***** DATA FOR PROCESSING
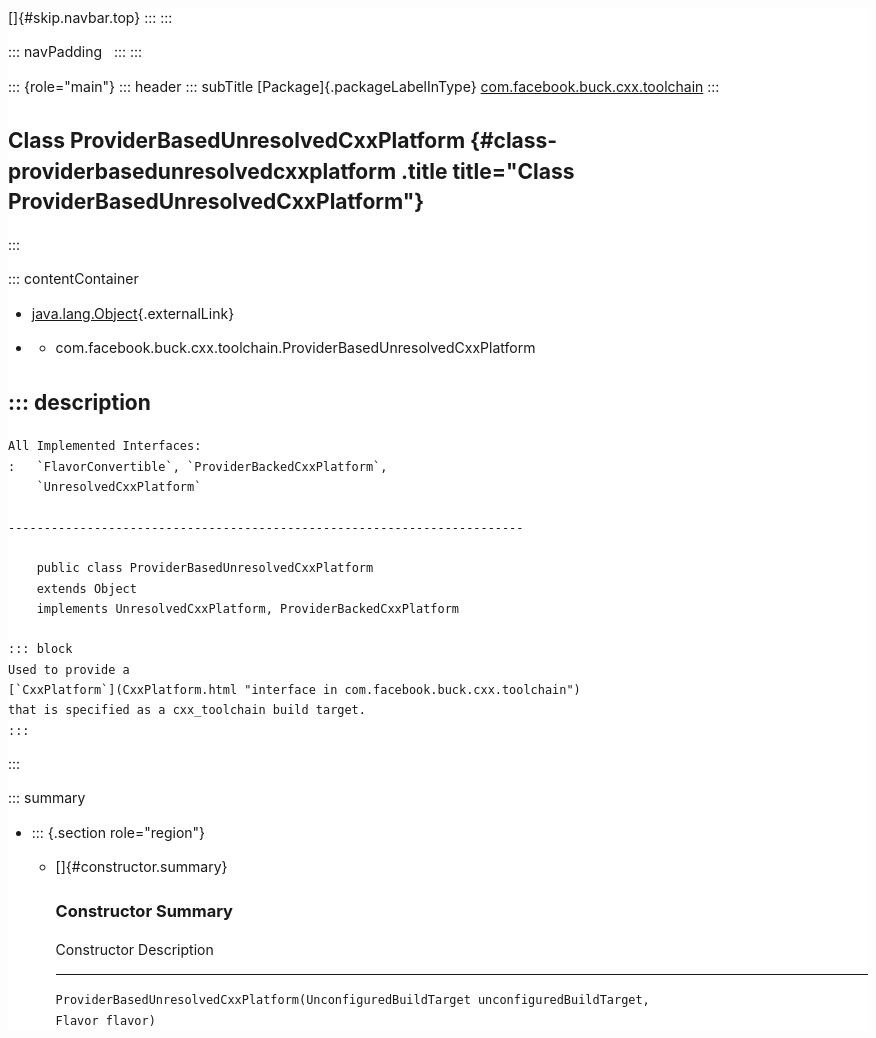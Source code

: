 </div>

[]{#skip.navbar.top}
:::
:::

::: navPadding
 
:::
:::

::: {role="main"}
::: header
::: subTitle
[Package]{.packageLabelInType} [com.facebook.buck.cxx.toolchain](package-summary.html)
:::

## Class ProviderBasedUnresolvedCxxPlatform {#class-providerbasedunresolvedcxxplatform .title title="Class ProviderBasedUnresolvedCxxPlatform"}
:::

::: contentContainer
-   [java.lang.Object](http://docs.oracle.com/javase/7/docs/api/java/lang/Object.html?is-external=true "class or interface in java.lang"){.externalLink}

-   -   com.facebook.buck.cxx.toolchain.ProviderBasedUnresolvedCxxPlatform

::: description
-   

    All Implemented Interfaces:
    :   `FlavorConvertible`, `ProviderBackedCxxPlatform`,
        `UnresolvedCxxPlatform`

    ------------------------------------------------------------------------

        public class ProviderBasedUnresolvedCxxPlatform
        extends Object
        implements UnresolvedCxxPlatform, ProviderBackedCxxPlatform

    ::: block
    Used to provide a
    [`CxxPlatform`](CxxPlatform.html "interface in com.facebook.buck.cxx.toolchain")
    that is specified as a cxx_toolchain build target.
    :::
:::

::: summary
-   ::: {.section role="region"}
    -   []{#constructor.summary}

        ### Constructor Summary

          Constructor                                                                                                                              Description
          ---------------------------------------------------------------------------------------------------------------------------------------- -------------
          `ProviderBasedUnresolvedCxxPlatform​(UnconfiguredBuildTarget unconfiguredBuildTarget,                                   Flavor flavor)`    
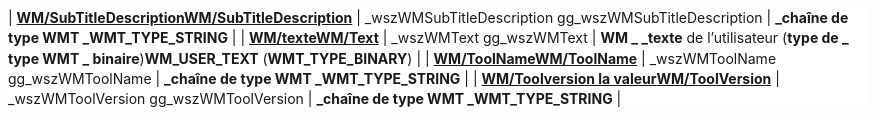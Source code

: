 | [<span data-ttu-id="dc03c-532">**WM/SubTitleDescription**</span><span class="sxs-lookup"><span data-stu-id="dc03c-532">**WM/SubTitleDescription**</span></span>](wm-subtitledescription.md)                             | <span data-ttu-id="dc03c-533">\_wszWMSubTitleDescription g</span><span class="sxs-lookup"><span data-stu-id="dc03c-533">g\_wszWMSubTitleDescription</span></span>                   | <span data-ttu-id="dc03c-534">**\_chaîne de type WMT \_**</span><span class="sxs-lookup"><span data-stu-id="dc03c-534">**WMT\_TYPE\_STRING**</span></span>                                |
| [<span data-ttu-id="dc03c-535">**WM/texte**</span><span class="sxs-lookup"><span data-stu-id="dc03c-535">**WM/Text**</span></span>](wm-text.md)                                                           | <span data-ttu-id="dc03c-536">\_wszWMText g</span><span class="sxs-lookup"><span data-stu-id="dc03c-536">g\_wszWMText</span></span>                                  | <span data-ttu-id="dc03c-537">**WM \_ \_texte** de l’utilisateur (**type de \_ type WMT \_ binaire**)</span><span class="sxs-lookup"><span data-stu-id="dc03c-537">**WM\_USER\_TEXT** (**WMT\_TYPE\_BINARY**)</span></span>           |
| [<span data-ttu-id="dc03c-538">**WM/ToolName**</span><span class="sxs-lookup"><span data-stu-id="dc03c-538">**WM/ToolName**</span></span>](wm-toolname.md)                                                   | <span data-ttu-id="dc03c-539">\_wszWMToolName g</span><span class="sxs-lookup"><span data-stu-id="dc03c-539">g\_wszWMToolName</span></span>                              | <span data-ttu-id="dc03c-540">**\_chaîne de type WMT \_**</span><span class="sxs-lookup"><span data-stu-id="dc03c-540">**WMT\_TYPE\_STRING**</span></span>                                |
| [<span data-ttu-id="dc03c-541">**WM/Toolversion la valeur**</span><span class="sxs-lookup"><span data-stu-id="dc03c-541">**WM/ToolVersion**</span></span>](wm-toolversion.md)                                             | <span data-ttu-id="dc03c-542">\_wszWMToolVersion g</span><span class="sxs-lookup"><span data-stu-id="dc03c-542">g\_wszWMToolVersion</span></span>                           | <span data-ttu-id="dc03c-543">**\_chaîne de type WMT \_**</span><span class="sxs-lookup"><span data-stu-id="dc03c-543">**WMT\_TYPE\_STRING**</span></span>                                |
**********
PROBLEM DESCRIPTION -> Print the complete listing exactly, apart from any pictures.

OUTPUT ->
Source code

: </div>

[]{#skip.navbar.top}
:::
:::

::: navPadding
 
:::
:::

::: {role="main"}
::: header
::: subTitle
[Package]{.packageLabelInType} [com.facebook.buck.cxx.toolchain](package-summary.html)
:::

## Class ProviderBasedUnresolvedCxxPlatform {#class-providerbasedunresolvedcxxplatform .title title="Class ProviderBasedUnresolvedCxxPlatform"}
:::

::: contentContainer
-   [java.lang.Object](http://docs.oracle.com/javase/7/docs/api/java/lang/Object.html?is-external=true "class or interface in java.lang"){.externalLink}

-   -   com.facebook.buck.cxx.toolchain.ProviderBasedUnresolvedCxxPlatform

::: description
-   

    All Implemented Interfaces:
    :   `FlavorConvertible`, `ProviderBackedCxxPlatform`,
        `UnresolvedCxxPlatform`

    ------------------------------------------------------------------------

        public class ProviderBasedUnresolvedCxxPlatform
        extends Object
        implements UnresolvedCxxPlatform, ProviderBackedCxxPlatform

    ::: block
    Used to provide a
    [`CxxPlatform`](CxxPlatform.html "interface in com.facebook.buck.cxx.toolchain")
    that is specified as a cxx_toolchain build target.
    :::
:::

::: summary
-   ::: {.section role="region"}
    -   []{#constructor.summary}

        ### Constructor Summary

          Constructor                                                                                                                              Description
          ---------------------------------------------------------------------------------------------------------------------------------------- -------------
          `ProviderBasedUnresolvedCxxPlatform​(UnconfiguredBuildTarget unconfiguredBuildTarget,                                   Flavor flavor)`    
Source code

: | [<span data-ttu-id="dc03c-532">**WM/SubTitleDescription**</span><span class="sxs-lookup"><span data-stu-id="dc03c-532">**WM/SubTitleDescription**</span></span>](wm-subtitledescription.md)                             | <span data-ttu-id="dc03c-533">\_wszWMSubTitleDescription g</span><span class="sxs-lookup"><span data-stu-id="dc03c-533">g\_wszWMSubTitleDescription</span></span>                   | <span data-ttu-id="dc03c-534">**\_chaîne de type WMT \_**</span><span class="sxs-lookup"><span data-stu-id="dc03c-534">**WMT\_TYPE\_STRING**</span></span>                                |
| [<span data-ttu-id="dc03c-535">**WM/texte**</span><span class="sxs-lookup"><span data-stu-id="dc03c-535">**WM/Text**</span></span>](wm-text.md)                                                           | <span data-ttu-id="dc03c-536">\_wszWMText g</span><span class="sxs-lookup"><span data-stu-id="dc03c-536">g\_wszWMText</span></span>                                  | <span data-ttu-id="dc03c-537">**WM \_ \_texte** de l’utilisateur (**type de \_ type WMT \_ binaire**)</span><span class="sxs-lookup"><span data-stu-id="dc03c-537">**WM\_USER\_TEXT** (**WMT\_TYPE\_BINARY**)</span></span>           |
| [<span data-ttu-id="dc03c-538">**WM/ToolName**</span><span class="sxs-lookup"><span data-stu-id="dc03c-538">**WM/ToolName**</span></span>](wm-toolname.md)                                                   | <span data-ttu-id="dc03c-539">\_wszWMToolName g</span><span class="sxs-lookup"><span data-stu-id="dc03c-539">g\_wszWMToolName</span></span>                              | <span data-ttu-id="dc03c-540">**\_chaîne de type WMT \_**</span><span class="sxs-lookup"><span data-stu-id="dc03c-540">**WMT\_TYPE\_STRING**</span></span>                                |
| [<span data-ttu-id="dc03c-541">**WM/Toolversion la valeur**</span><span class="sxs-lookup"><span data-stu-id="dc03c-541">**WM/ToolVersion**</span></span>](wm-toolversion.md)                                             | <span data-ttu-id="dc03c-542">\_wszWMToolVersion g</span><span class="sxs-lookup"><span data-stu-id="dc03c-542">g\_wszWMToolVersion</span></span>                           | <span data-ttu-id="dc03c-543">**\_chaîne de type WMT \_**</span><span class="sxs-lookup"><span data-stu-id="dc03c-543">**WMT\_TYPE\_STRING**</span></span>                                |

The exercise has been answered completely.